In Annie Hall (1977), Annie tells Alvy, "You don't know how to enjoy life. You are New York!"
I came back home last Friday, but, as always, I remain really confused where home is. Pico Iyer doubts that home is really any place at all, but rather where you take your guards down. My home in London ticks that box, as I have not lived in Kolkata for more than a decade and feel besieged when I am there.
But, then, I think all too often when I shall be doing practical stuff. I live an emotional, engaged, life, dreaming away most of the time. I carry this change-the-world optimism with me alongside the repulsion for narrowness of people I have to do business with. I feel almost good when people say I have unfulfilled potential. I start all too often - make new beginnings as if past never existed. I feel proud of my dilapidated being because it indicates a tradition, long forsaken, that I want to belong to. I eschew all the company that will have me for company, in a homage to Groucho Marx, and aspire to belong to some place nonexistent. Well, I am Kolkata then.
It is not home anymore but it lives in me. Migrants like me are known for as much the journey they made as the journey of return they never end up making. It is the promise of that journey, its unfulfilled, fragmented, dream, expressed in awkward and out of place celebrations of festivities, the assorted souvenirs that adorn our homes, stories of childhood that live with us and which we want to pass on to our children (only to be rebuffed), that makes a migrant's home. Even when I let my guard down only in Croydon, I do so in this little circle of nostalgia and make-believe place of little Kolkata, a place that doesn't really exist but is a matter of imagination.
Some say ambivalence isn't good, not knowing what to do: That is indeed so in a migrant's life when we can't take anything for granted and must continually try to establish a foothold. It is about striving all the time, working round the clock, imagining only for very practical considerations of imagination. But there is nothing practical to dream about Kolkata: It is a hot, humid, poor, dirty, sweaty, rude place, full of people who let the life drift and others too busy coning everyone else. For all the talk of unfulfilled potential, the practicality of never having realised it mustn't be considered a rude reminder.

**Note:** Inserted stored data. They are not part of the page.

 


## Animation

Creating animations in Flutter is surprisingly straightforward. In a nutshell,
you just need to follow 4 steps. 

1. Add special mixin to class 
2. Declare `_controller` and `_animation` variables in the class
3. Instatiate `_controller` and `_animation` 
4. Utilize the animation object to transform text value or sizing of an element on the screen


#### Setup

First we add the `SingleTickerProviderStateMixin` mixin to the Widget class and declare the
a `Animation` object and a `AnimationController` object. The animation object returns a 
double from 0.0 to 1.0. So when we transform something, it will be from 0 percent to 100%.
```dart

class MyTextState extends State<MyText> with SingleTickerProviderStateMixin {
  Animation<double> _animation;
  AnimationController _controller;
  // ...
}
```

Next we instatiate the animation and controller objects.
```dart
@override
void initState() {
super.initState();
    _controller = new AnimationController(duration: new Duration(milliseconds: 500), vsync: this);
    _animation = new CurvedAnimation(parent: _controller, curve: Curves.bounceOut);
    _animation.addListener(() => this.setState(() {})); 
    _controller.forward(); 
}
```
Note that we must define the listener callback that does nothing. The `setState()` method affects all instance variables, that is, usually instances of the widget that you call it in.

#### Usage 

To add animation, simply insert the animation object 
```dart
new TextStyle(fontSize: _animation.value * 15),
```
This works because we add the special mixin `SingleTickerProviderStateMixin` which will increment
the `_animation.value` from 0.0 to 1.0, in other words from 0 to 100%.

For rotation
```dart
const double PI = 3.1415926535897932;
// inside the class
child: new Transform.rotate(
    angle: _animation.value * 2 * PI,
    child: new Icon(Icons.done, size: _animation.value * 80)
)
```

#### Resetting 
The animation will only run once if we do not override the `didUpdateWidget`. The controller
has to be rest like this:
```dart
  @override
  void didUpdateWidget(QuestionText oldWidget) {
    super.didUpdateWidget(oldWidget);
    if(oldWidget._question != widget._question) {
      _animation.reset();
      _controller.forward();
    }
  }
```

It is a place that is going down: One of the first cities in Asia to have reached a million population (the other one being Tokyo), it is the only metropolis in the world whose population decreased in the last ten years. For all our non-resident indulgence, people who live there obviously have chosen to vote with their feet.

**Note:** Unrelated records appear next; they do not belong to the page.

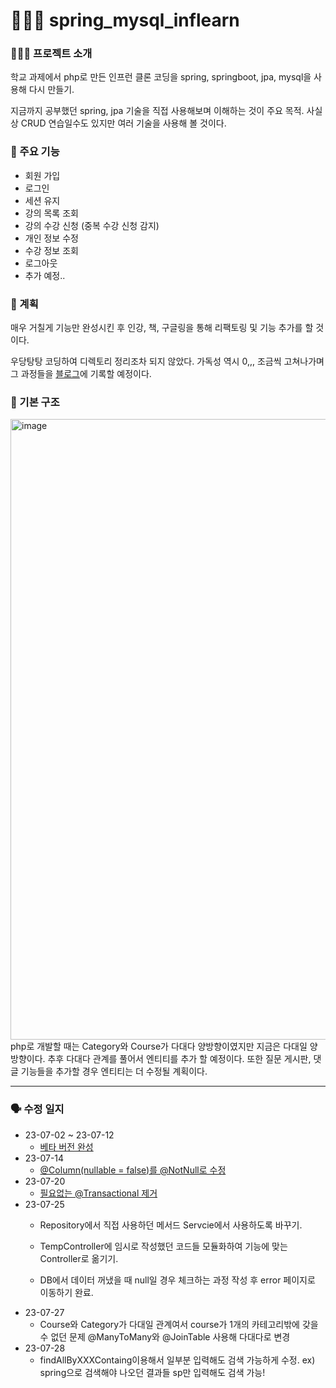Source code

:# 🧑🏻‍💻 spring_mysql_inflearn

### 🧑🏻‍🏫 프로젝트 소개

학교 과제에서 php로 만든 인프런 클론 코딩을 spring, springboot, jpa, mysql을 사용해 다시 만들기.

지금까지 공부했던 spring, jpa 기술을 직접 사용해보며 이해하는 것이 주요 목적. 사실상 CRUD 연습일수도 있지만 여러 기술을 사용해 볼 것이다.

### 🔨 주요 기능

- 회원 가입
- 로그인
- 세션 유지
- 강의 목록 조회
- 강의 수강 신청 (중복 수강 신청 감지)
- 개인 정보 수정
- 수강 정보 조회
- 로그아웃
- 추가 예정..

### 🔭 계획

매우 거칠게 기능만 완성시킨 후 인강, 책, 구글링을 통해 리팩토링 및 기능 추가를 할 것 이다.

우당탕탕 코딩하여 디렉토리 정리조차 되지 않았다. 가독성 역시 0,,, 조금씩 고쳐나가며 그
과정들을 [블로그](https://te-ho.tistory.com/category/Mini_Tiny_Project/inflearn_clone%3F)에 기록할 예정이다.

### 🧬 기본 구조

<img width="993" alt="image" src="https://github.com/Te-H0/spring_mysql_inflearn/assets/54144849/5c5e5769-669e-41c8-b15c-e6dcd7577f76">
php로 개발할 때는 Category와 Course가 다대다 양방향이였지만 지금은 다대일 양방향이다. 추후 다대다 관계를 풀어서 엔티티를 추가 할 예정이다. 또한 질문 게시판, 댓글 기능들을 추가할 경우 엔티티는 더 수정될 계획이다.


---

### 🗣️ 수정 일지

- 23-07-02 ~ 23-07-12
    - [베타 버전 완성](https://te-ho.tistory.com/53)
- 23-07-14
    - [@Column(nullable = false)를 @NotNull로 수정](https://te-ho.tistory.com/54)
- 23-07-20
    - [필요없는 @Transactional 제거](https://te-ho.tistory.com/59)
- 23-07-25
    - Repository에서 직접 사용하던 메서드 Servcie에서 사용하도록 바꾸기.

    - TempController에 임시로 작성했던 코드들 모듈화하여 기능에 맞는 Controller로 옮기기.

    - DB에서 데이터 꺼냈을 때 null일 경우 체크하는 과정 작성 후 error 페이지로 이동하기 완료.
- 23-07-27
    - Course와 Category가 다대일 관계여서 course가 1개의 카테고리밖에 갖을 수 없던 문제 @ManyToMany와 @JoinTable 사용해 다대다로 변경
- 23-07-28
    - findAllByXXXContaing이용해서 일부분 입력해도 검색 가능하게 수정. ex) spring으로 검색해야 나오던 결과들 sp만 입력해도 검색 가능!

<!--
# h1
## h2 (여기까지만 밑줄 생김)
### h3
#### h4
##### h5
###### h6

줄바꿈 엔터 두번

1. 인덱싱
2. 그냥 이렇게

- 이거 는 그냥 점으로 목록

구분선 -나 * 3개이상이면 다됨 띄어쓰기 있어도 돼
---, -- - --- ---, ***, *** ** 

__쓸거__, **쓸거** bold 두껍게
_쓸거-, *쓸거* 이텔릭체
~~쓸거~~ 취소선

코드블럭
    int a = 0; (들여쓰기 4칸)
코드 블럭 강조하기
``` java

  int a = 0;
```

링크 걸기 그냥 주소 적어 설명에는 <>안에 적으라했는데 그냥 하면돼
[이거맞냐](www.naver.com) 이건 글자에 링크걸기

이미지
![대체 텍스트(alternative text)를 입력하세요!](http://www.gstatic.com/webp/gallery/5.jpg "링크 설명(title)을 작성하세요.") 
-->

And, yet, ambivalence is key to love; it is that feeling that overcome all the practical, as it must be, to touch one's soul. There is no practicality in the soul, no pharmaceutical company will ever endeavour to research it, and yet, our hopes of the future must come thence. Kolkata is that ambivalence, a practical rejection of practicality, a tough love of sorts, an acquired taste like the Jaljeera in Peter Cat, an imagination like a cold winter to make everyone run for jumpers when the temperature touches 20 degrees, Celcius! Even its drift, so tragic in its consequences, is so poignant in its rejection of the mouth-clasp of consumer civilisation. The coexistence of the kind and the rude, the splendid and the squalid, the snob and the revolutionary, the past and the future - with almost no hint of the present or the normal - that make Kolkata the place it is.
So, I sign off with love, a love that can only belong to one place. I love, therefore, I am Kolkata. The day I lose the place, hopefully I never will, I shall lose the capacity to love, deeply, passionately, dreamingly, impractically. For all the grossness I overlook, for all the transgressions I brush aside, for all the rudeness I silently absorb and for all the dirt that I must cleanse with love - there is only one explanation: That one must belong to someplace, that cozy place called home, which must belong to one's heart, rather than the other way round.